Task instructions – Copy each line containing "протоколе" from the listing below.

Supplied records –

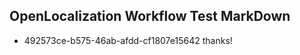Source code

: ## OpenLocalization Workflow Test MarkDown
* 492573ce-b575-46ab-afdd-cf1807e15642 thanks!

<!--HONumber=Jul16_HO4-->


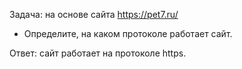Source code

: Задача: на основе сайта <https://pet7.ru/>

- Определите, на каком протоколе работает сайт.

Ответ: сайт работает на протоколе https.
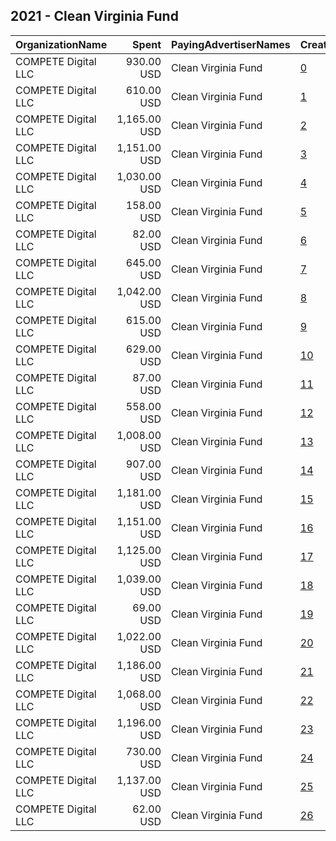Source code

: ## 2021 - Clean Virginia Fund 
|OrganizationName|Spent|PayingAdvertiserNames|CreativeUrls|Impressions|Genders|AgeBrackets|CountryCodes|BillingAddresses|CandidateBallotInformation|
|:---|---:|:---|:---|---:|:---|:---|:---|:---|:---|
|COMPETE Digital LLC|930.00 USD|Clean Virginia Fund|[0](https://www.snap.com/political-ads/asset/044e7ea91018f9782ab916758585c507479d6ca95a6d05b6753fa0a2255041cf?mediaType=mp4)|59,731||18+|united states|"1317 Potomac Ave SE,Washington,20003,US"|Jay Jones|
|COMPETE Digital LLC|610.00 USD|Clean Virginia Fund|[1](https://www.snap.com/political-ads/asset/9610b7711710e6bd801c51fd0f85e4c6844d2ff63afa3890a343b495c5661e1f?mediaType=mp4)|43,755||18+|united states|"1317 Potomac Ave SE,Washington,20003,US"|Jennifer Carroll Foy|
|COMPETE Digital LLC|1,165.00 USD|Clean Virginia Fund|[2](https://www.snap.com/political-ads/asset/91105bfaa784f2ffe761059d47e7cb7b723dde98c742c170ce134765b56cfefc?mediaType=mp4)|50,912||18+|united states|"1317 Potomac Ave SE,Washington,20003,US"|Clean Virginia Fund|
|COMPETE Digital LLC|1,151.00 USD|Clean Virginia Fund|[3](https://www.snap.com/political-ads/asset/057c8b539208e118ee54a3605c89f01cb81543692338185f4fbf9904c9dfd993?mediaType=mp4)|54,704||18+|united states|"1317 Potomac Ave SE,Washington,20003,US"|Clean Virginia Fund|
|COMPETE Digital LLC|1,030.00 USD|Clean Virginia Fund|[4](https://www.snap.com/political-ads/asset/18228afb4efdcf5cba017e5f1180a11a4232e48274d8539dcef34b556509cf0a?mediaType=mp4)|40,260||18+|united states|"1317 Potomac Ave SE,Washington,20003,US"|Clean Virginia Fund|
|COMPETE Digital LLC|158.00 USD|Clean Virginia Fund|[5](https://www.snap.com/political-ads/asset/d8460f037b7bd552e4fe704061e184e5db23c6fe021d579c39cd26ec9e537739?mediaType=jpg)|12,425||18+|united states|"1317 Potomac Ave SE,Washington,20003,US"||
|COMPETE Digital LLC|82.00 USD|Clean Virginia Fund|[6](https://www.snap.com/political-ads/asset/ad148583e2840416c6f851206b5dc69a59a3f29550996a7a53ef98c6eb8a3a76?mediaType=mp4)|3,652||18+|united states|"1317 Potomac Ave SE,Washington,20003,US"|Clean Virginia Fund|
|COMPETE Digital LLC|645.00 USD|Clean Virginia Fund|[7](https://www.snap.com/political-ads/asset/80e41963e80dcdc7b7451bee1badc73994d87b0df30a22056ad0321771b9e6df?mediaType=mp4)|39,245||18+|united states|"1317 Potomac Ave SE,Washington,20003,US"|Jennifer Carroll Foy|
|COMPETE Digital LLC|1,042.00 USD|Clean Virginia Fund|[8](https://www.snap.com/political-ads/asset/b3f7192ed57aebdc08f4e44bb4c861faa003b54c0cd590d304f0a23313924a63?mediaType=mp4)|39,939||18+|united states|"1317 Potomac Ave SE,Washington,20003,US"|Clean Virginia Fund|
|COMPETE Digital LLC|615.00 USD|Clean Virginia Fund|[9](https://www.snap.com/political-ads/asset/98926700e24b6fc2b182a65f36a396d6602f23ccc5c4834b6f7d193e0b9e6094?mediaType=mp4)|38,471||18+|united states|"1317 Potomac Ave SE,Washington,20003,US"|Jennifer Carroll Foy|
|COMPETE Digital LLC|629.00 USD|Clean Virginia Fund|[10](https://www.snap.com/political-ads/asset/56600f44d6d9958156058fbb786c68a7c6daa8c3012ecc11d69e237e8dbfaa86?mediaType=mp4)|22,561||18+|united states|"1317 Potomac Ave SE,Washington,20003,US"|Clean Virginia Fund|
|COMPETE Digital LLC|87.00 USD|Clean Virginia Fund|[11](https://www.snap.com/political-ads/asset/d8460f037b7bd552e4fe704061e184e5db23c6fe021d579c39cd26ec9e537739?mediaType=jpg)|12,992||18+|united states|"1317 Potomac Ave SE,Washington,20003,US"||
|COMPETE Digital LLC|558.00 USD|Clean Virginia Fund|[12](https://www.snap.com/political-ads/asset/90caa3cbd66fb83238de1afbde2c0cfd6d97f58e50c896ec59b46eed27bd04ed?mediaType=mp4)|39,569||18+|united states|"1317 Potomac Ave SE,Washington,20003,US"|Jennifer Carroll Foy|
|COMPETE Digital LLC|1,008.00 USD|Clean Virginia Fund|[13](https://www.snap.com/political-ads/asset/f442ee519c66a0153d9a06173f9691be9ce6cbb46c600925485444b460628286?mediaType=mp4)|39,785||18+|united states|"1317 Potomac Ave SE,Washington,20003,US"|Clean Virginia Fund|
|COMPETE Digital LLC|907.00 USD|Clean Virginia Fund|[14](https://www.snap.com/political-ads/asset/7e4e0f2264ca20b557daafc0919957579b747d177157bd469766ac167c3d0701?mediaType=mp4)|31,192||18+|united states|"1317 Potomac Ave SE,Washington,20003,US"|Clean Virginia Fund|
|COMPETE Digital LLC|1,181.00 USD|Clean Virginia Fund|[15](https://www.snap.com/political-ads/asset/4648cf0e3196ef18a606252e22921ba3132c95c8d5663b751efe92afd94207b1?mediaType=mp4)|56,722||18+|united states|"1317 Potomac Ave SE,Washington,20003,US"|Clean Virginia Fund|
|COMPETE Digital LLC|1,151.00 USD|Clean Virginia Fund|[16](https://www.snap.com/political-ads/asset/200ec7ac613e483e8001c411fc6f581c75436f42feacba1e08f3be85fb824995?mediaType=mp4)|52,360||18+|united states|"1317 Potomac Ave SE,Washington,20003,US"|Clean Virginia Fund|
|COMPETE Digital LLC|1,125.00 USD|Clean Virginia Fund|[17](https://www.snap.com/political-ads/asset/ab9e4d5f03c3784562c57ba32d5bb9f69c52eca28ff59335ab30a8d8ed7a6904?mediaType=mp4)|40,158||18+|united states|"1317 Potomac Ave SE,Washington,20003,US"|Clean Virginia Fund|
|COMPETE Digital LLC|1,039.00 USD|Clean Virginia Fund|[18](https://www.snap.com/political-ads/asset/8c89e7b4520dc96363df1812611ac8838058aa0a9a9452cbefea77b85587ab9e?mediaType=mp4)|46,235||18+|united states|"1317 Potomac Ave SE,Washington,20003,US"|Clean Virginia Fund|
|COMPETE Digital LLC|69.00 USD|Clean Virginia Fund|[19](https://www.snap.com/political-ads/asset/d20a1132d8417fc57218c7cb201f2162efd9b215b78b0ea690ab44c6715ab469?mediaType=jpg)|5,013||18+|united states|"1317 Potomac Ave SE,Washington,20003,US"||
|COMPETE Digital LLC|1,022.00 USD|Clean Virginia Fund|[20](https://www.snap.com/political-ads/asset/9633f0c85ac506cd7ee7441f597ec49d6d5d8ccb7224493ffd5e90dd32db4397?mediaType=mp4)|45,614||18+|united states|"1317 Potomac Ave SE,Washington,20003,US"|Clean Virginia Fund|
|COMPETE Digital LLC|1,186.00 USD|Clean Virginia Fund|[21](https://www.snap.com/political-ads/asset/4fd8d52a08b51b2cc34a3a393d01d7c3b84e80229755591cbee7b98ff2a8ccca?mediaType=mp4)|57,115||18+|united states|"1317 Potomac Ave SE,Washington,20003,US"|Clean Virginia Fund|
|COMPETE Digital LLC|1,068.00 USD|Clean Virginia Fund|[22](https://www.snap.com/political-ads/asset/8b2a49aae691977f9edfd5b7c73e095259742d0f62ef8ea9d5bb85eb83b4d91f?mediaType=mp4)|48,505||18+|united states|"1317 Potomac Ave SE,Washington,20003,US"|Clean Virginia Fund|
|COMPETE Digital LLC|1,196.00 USD|Clean Virginia Fund|[23](https://www.snap.com/political-ads/asset/21dc826966e96980d125f3ed3ac3d70772cc6e7f19ea3b2aa7d0512d906d8b40?mediaType=mp4)|56,190||18+|united states|"1317 Potomac Ave SE,Washington,20003,US"|Clean Virginia Fund|
|COMPETE Digital LLC|730.00 USD|Clean Virginia Fund|[24](https://www.snap.com/political-ads/asset/477a063871971fdad3c212708cb9c9dd0b9f142f895c27db0830a89b006d746f?mediaType=mp4)|46,699||18+|united states|"1317 Potomac Ave SE,Washington,20003,US"|Jay Jones|
|COMPETE Digital LLC|1,137.00 USD|Clean Virginia Fund|[25](https://www.snap.com/political-ads/asset/3de29e1da0c9126d161c045875d89acdcbcdd41fb6dd507f7b7858fb491b1bc9?mediaType=mp4)|51,813||18+|united states|"1317 Potomac Ave SE,Washington,20003,US"|Clean Virginia Fund|
|COMPETE Digital LLC|62.00 USD|Clean Virginia Fund|[26](https://www.snap.com/political-ads/asset/d20a1132d8417fc57218c7cb201f2162efd9b215b78b0ea690ab44c6715ab469?mediaType=jpg)|8,404||18+|united states|"1317 Potomac Ave SE,Washington,20003,US"||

Reply –
- Определите, на каком протоколе работает сайт.
Ответ: сайт работает на протоколе https.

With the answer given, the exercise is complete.